Ultimately, Jack, you did get the right answer to the problem you solved, and so you will get a perfect score. You will be delighted to know that everybody in the class also got a perfect score!
Huh? You can't see the problem? It states quite clearly in the text that Jack did the problem using the number line and got it wrong. Now, the student, instead of explaining in mathematical terms how to do it right, is supposed to write a letter explaining what Jack did right and then show him how to do it right? Get it?
Theh problem and solution using a “number line” is at the top of the picture. Look again.
The problem is right there at the top of the sheet of paper.
Don't ask me to explain what Jack was up to in his approach to solve the simple subtraction problem.
In the above example, the "teacher" wants to eliminate the tried-and-true columnar method of addition and subtraction and replace it with a step method (first subtract 300, then ten and then six) to arrive at the answer.
This is, of course, total nonsense and bordering on evil to do this to a kid.
Teach them the columnar method and let the skill develop with practice.
If cops designed houses, we would all live in prison cells. If firemen designed cars, cars would not be allowed to carry gasoline.
Sometimes allowing the professional to set the rules makes for foolish rules.
The number line is wrong. There is no 117. You can’t get the right answer.
This is the asinine “new math” of the ‘70s recycled by the ignorant educates, who can’t manage to teach today’s students such rudimentary mathematics skills as the multiplication tables or how to measure with a ruler and yardstick.

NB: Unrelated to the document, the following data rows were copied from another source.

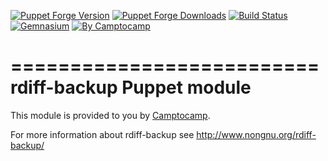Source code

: [![Puppet Forge Version](http://img.shields.io/puppetforge/v/camptocamp/rdiff_backup.svg)](https://forge.puppetlabs.com/camptocamp/rdiff_backup)
[![Puppet Forge Downloads](http://img.shields.io/puppetforge/dt/camptocamp/rdiff_backup.svg)](https://forge.puppetlabs.com/camptocamp/rdiff_backup)
[![Build Status](https://img.shields.io/travis/camptocamp/puppet-rdiff_backup/master.svg)](https://travis-ci.org/camptocamp/puppet-rdiff_backup)
[![Gemnasium](https://img.shields.io/gemnasium/camptocamp/puppet-rdiff_backup.svg)](https://gemnasium.com/camptocamp/puppet-rdiff_backup)
[![By Camptocamp](https://img.shields.io/badge/by-camptocamp-fb7047.svg)](http://www.camptocamp.com)

==========================
rdiff-backup Puppet module
==========================

This module is provided to you by [Camptocamp](http://www.camptocamp.com/).



For more information about rdiff-backup see http://www.nongnu.org/rdiff-backup/

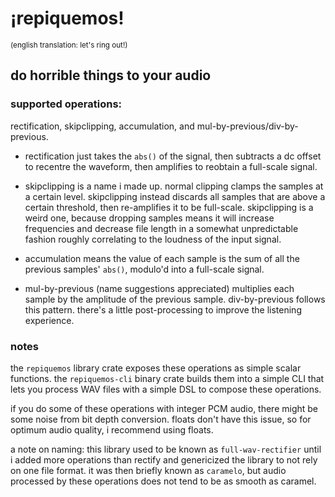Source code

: # ¡repiquemos!

<small>(english translation: let's ring out!)</small>

## do horrible things to your audio

### supported operations:
rectification, skipclipping, accumulation, and mul-by-previous/div-by-previous. 

- rectification just takes the `abs()` of the signal, then subtracts a dc offset to recentre the waveform, then amplifies to reobtain a full-scale signal.

- skipclipping is a name i made up.
normal clipping clamps the samples at a certain level. skipclipping instead discards all samples that are above a certain threshold, then re-amplifies it to be full-scale.
skipclipping is a weird one, because dropping samples means it will increase frequencies and decrease file length in a somewhat unpredictable fashion roughly correlating to the loudness of the input signal.

- accumulation means the value of each sample is the sum of all the previous samples' `abs()`, modulo'd into a full-scale signal.

- mul-by-previous (name suggestions appreciated) multiplies each sample by the amplitude of the previous sample. div-by-previous follows this pattern. there's a little post-processing to improve the listening experience.

### notes

the `repiquemos` library crate exposes these operations as simple scalar functions. the `repiquemos-cli` binary crate builds them into a simple CLI that lets you process WAV files with a simple DSL to compose these operations.

if you do some of these operations with integer PCM audio, there might be some noise from bit depth conversion. floats don't have this issue, so for optimum audio quality, i recommend using floats.

a note on naming: this library used to be known as `full-wav-rectifier` until i added more operations than rectify and genericized the library to not rely on one file format. it was then briefly known as `caramelo`, but audio processed by these operations does not tend to be as smooth as caramel. 
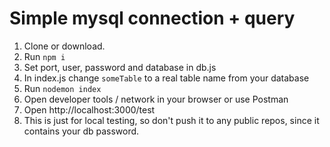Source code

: # Simple mysql connection + query
1. Clone or download.
1. Run `npm i`
1. Set port, user, password and database in db.js
1. In index.js change `someTable` to a real table name from your database
1. Run `nodemon index`
1. Open developer tools / network in your browser or use Postman
1. Open http://localhost:3000/test
1. This is just for local testing, so don't push it to any public repos, since it contains your db password.
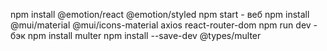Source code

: npm install @emotion/react @emotion/styled
npm start - веб
npm install @mui/material @mui/icons-material axios react-router-dom
npm run dev - бэк
npm install multer
npm install --save-dev @types/multer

Just freakin’ memorize the add and multiplication tables, it is not that hard. Just sayin’.
Common Core + Project Based Learning = Free Ride For Teachers.
Here’s a somewhat off-topic ping to a few science-related lists, you may find it interesting. Thanks Cincinatus’ Wife.
Glenn Beck: Common Core Frustration
Glenn Beck: Anti-Common Core Dad
Glenn Beck: Teacher Resigns Because Of A ‘Disturbing Era In Public Schools’
Teachers Resignation Letter After 25 Years Describes Disturbing Era in Public Schools
I tutor a third grader on Tuesday afternoons. He took out his math homework and we proceeded to work through them as much as possible, but it was difficult. I am an RN and can still do algebra, etc. at age 65. One sheet was similar to this and I could not figure out how to explain the process to the boy so he could work the problems. I could not even explain how THEY (Common Core) got their answer, and this doesn’t even take into consideration the multiple errors I have found, just working with this kid on one day a week! This is the worst program I have ever see. I was a school nurse before retirement. I used to help students sent to my office for a “cooling off” period, and at times, I’d go to my husband’s classroom to help students when he needed assistance there. DoDDS at one time had a math program that was a similar nightmare, although, once you got used to it, one began to see how to use it better than this CC nightmare! There are also grammatical errors in the LA portions, as well, not to mention out and out distortions of American history! I’d be taking my own kids out of this mess, if I were a parent, and either place them in a good Christian school, or homeschool them.
My kids told me later that they wished I’d home schooled them through 8th grade, then let them enter HS. We thought of that, but with my husband being an educator, that was not looked upon very well. But, I should have, anyway. I think we could’ve avoided some of the weaknesses they struggled somewhat with. One 3rd grade teacher asked me to teach LA to her students and I said that (I was unemployed at the time) I wanted to be available to substitute for teachers or the school nurse. Consequently, that class-—my own son’s 3rd grade class-—did not have LA that year. We did not know that until he went to 4th grade! We were really upset, and my husband talked with the principal, who eventually strongly encouraged her to retire. Along with the school’s curriculum, there is the matter of the teacher, as well. Parents who can, should homeschool.